● **WHAT THE TASK REQUIRES**
Give again, word for word, every line in the entries below from the line with "- <b>Snort IDS and IPS 2</b>" up to and including the line with "- <b>Windows Scheduled Tasks</b>", and no other line.

[Stored dataset items]
Start of Block
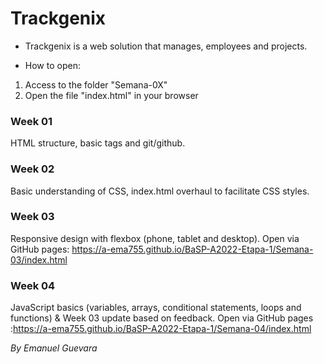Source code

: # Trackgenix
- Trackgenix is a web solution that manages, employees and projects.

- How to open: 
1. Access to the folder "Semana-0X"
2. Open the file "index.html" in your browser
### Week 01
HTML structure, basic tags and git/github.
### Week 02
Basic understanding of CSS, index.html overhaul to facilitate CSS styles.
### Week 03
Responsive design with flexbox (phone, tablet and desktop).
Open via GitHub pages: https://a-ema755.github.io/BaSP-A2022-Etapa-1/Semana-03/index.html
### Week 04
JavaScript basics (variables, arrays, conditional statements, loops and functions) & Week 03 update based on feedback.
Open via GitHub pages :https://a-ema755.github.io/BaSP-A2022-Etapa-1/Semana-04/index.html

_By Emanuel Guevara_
End of Block
Start of Block
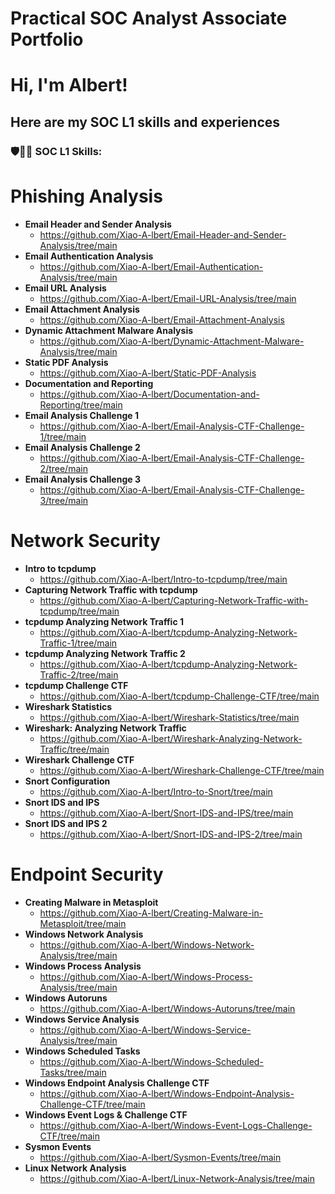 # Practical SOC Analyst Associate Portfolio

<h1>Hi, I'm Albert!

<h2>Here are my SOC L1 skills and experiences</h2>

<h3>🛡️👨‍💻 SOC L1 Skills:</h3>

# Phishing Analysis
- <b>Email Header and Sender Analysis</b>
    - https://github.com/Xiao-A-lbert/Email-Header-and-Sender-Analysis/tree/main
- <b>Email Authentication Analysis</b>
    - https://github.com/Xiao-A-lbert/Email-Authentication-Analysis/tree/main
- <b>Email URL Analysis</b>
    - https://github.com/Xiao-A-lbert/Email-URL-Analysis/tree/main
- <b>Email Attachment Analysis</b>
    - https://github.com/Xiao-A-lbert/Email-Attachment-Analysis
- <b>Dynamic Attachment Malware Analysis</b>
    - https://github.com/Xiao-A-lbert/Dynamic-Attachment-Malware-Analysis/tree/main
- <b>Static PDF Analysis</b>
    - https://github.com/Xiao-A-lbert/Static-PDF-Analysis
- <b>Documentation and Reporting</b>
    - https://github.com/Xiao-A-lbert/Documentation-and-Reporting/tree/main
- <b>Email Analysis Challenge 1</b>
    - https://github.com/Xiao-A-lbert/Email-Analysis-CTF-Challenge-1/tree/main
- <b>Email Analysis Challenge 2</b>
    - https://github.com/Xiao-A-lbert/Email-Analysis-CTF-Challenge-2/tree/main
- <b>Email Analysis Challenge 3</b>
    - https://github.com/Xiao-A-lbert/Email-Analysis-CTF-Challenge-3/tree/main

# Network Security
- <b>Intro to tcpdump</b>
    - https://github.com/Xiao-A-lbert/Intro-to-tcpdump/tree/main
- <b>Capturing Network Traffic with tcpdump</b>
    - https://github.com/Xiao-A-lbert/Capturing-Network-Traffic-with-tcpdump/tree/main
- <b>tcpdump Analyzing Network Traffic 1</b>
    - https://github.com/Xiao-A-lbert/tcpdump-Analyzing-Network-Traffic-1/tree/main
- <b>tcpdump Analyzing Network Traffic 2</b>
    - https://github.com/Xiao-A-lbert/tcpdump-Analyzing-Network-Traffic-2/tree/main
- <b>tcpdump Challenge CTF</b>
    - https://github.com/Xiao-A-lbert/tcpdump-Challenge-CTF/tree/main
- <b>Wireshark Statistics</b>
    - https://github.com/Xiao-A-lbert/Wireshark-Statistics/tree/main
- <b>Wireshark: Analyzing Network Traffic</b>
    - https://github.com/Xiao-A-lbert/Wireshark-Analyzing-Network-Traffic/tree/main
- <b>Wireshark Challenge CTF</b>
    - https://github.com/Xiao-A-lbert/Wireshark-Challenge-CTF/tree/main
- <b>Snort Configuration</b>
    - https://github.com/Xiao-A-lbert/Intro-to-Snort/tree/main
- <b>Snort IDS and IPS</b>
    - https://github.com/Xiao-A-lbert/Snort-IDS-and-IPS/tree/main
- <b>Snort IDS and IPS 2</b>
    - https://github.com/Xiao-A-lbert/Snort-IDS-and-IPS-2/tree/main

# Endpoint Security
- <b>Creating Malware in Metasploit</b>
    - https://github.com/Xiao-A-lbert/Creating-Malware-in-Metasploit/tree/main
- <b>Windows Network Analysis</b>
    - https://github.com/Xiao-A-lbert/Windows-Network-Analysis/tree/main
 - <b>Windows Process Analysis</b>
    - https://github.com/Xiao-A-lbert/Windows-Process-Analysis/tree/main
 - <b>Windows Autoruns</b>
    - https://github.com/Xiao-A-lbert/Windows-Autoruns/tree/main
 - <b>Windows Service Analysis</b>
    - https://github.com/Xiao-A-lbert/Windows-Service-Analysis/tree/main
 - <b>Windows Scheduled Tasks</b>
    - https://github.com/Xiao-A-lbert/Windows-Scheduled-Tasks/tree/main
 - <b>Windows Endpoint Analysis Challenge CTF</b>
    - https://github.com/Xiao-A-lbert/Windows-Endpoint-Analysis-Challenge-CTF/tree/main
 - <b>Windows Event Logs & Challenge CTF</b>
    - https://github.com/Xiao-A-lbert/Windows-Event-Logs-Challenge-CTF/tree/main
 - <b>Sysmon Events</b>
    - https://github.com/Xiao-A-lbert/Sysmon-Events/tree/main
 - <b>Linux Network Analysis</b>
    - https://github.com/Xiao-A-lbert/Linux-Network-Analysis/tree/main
End of Block
Start of Block
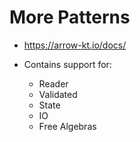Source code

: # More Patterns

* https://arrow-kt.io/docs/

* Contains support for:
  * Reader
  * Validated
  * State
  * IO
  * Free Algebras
End of Block
● **REPLY**
- <b>Snort IDS and IPS 2</b>
    - https://github.com/Xiao-A-lbert/Snort-IDS-and-IPS-2/tree/main

# Endpoint Security
- <b>Creating Malware in Metasploit</b>
    - https://github.com/Xiao-A-lbert/Creating-Malware-in-Metasploit/tree/main
- <b>Windows Network Analysis</b>
    - https://github.com/Xiao-A-lbert/Windows-Network-Analysis/tree/main
 - <b>Windows Process Analysis</b>
    - https://github.com/Xiao-A-lbert/Windows-Process-Analysis/tree/main
 - <b>Windows Autoruns</b>
    - https://github.com/Xiao-A-lbert/Windows-Autoruns/tree/main
 - <b>Windows Service Analysis</b>
    - https://github.com/Xiao-A-lbert/Windows-Service-Analysis/tree/main
 - <b>Windows Scheduled Tasks</b>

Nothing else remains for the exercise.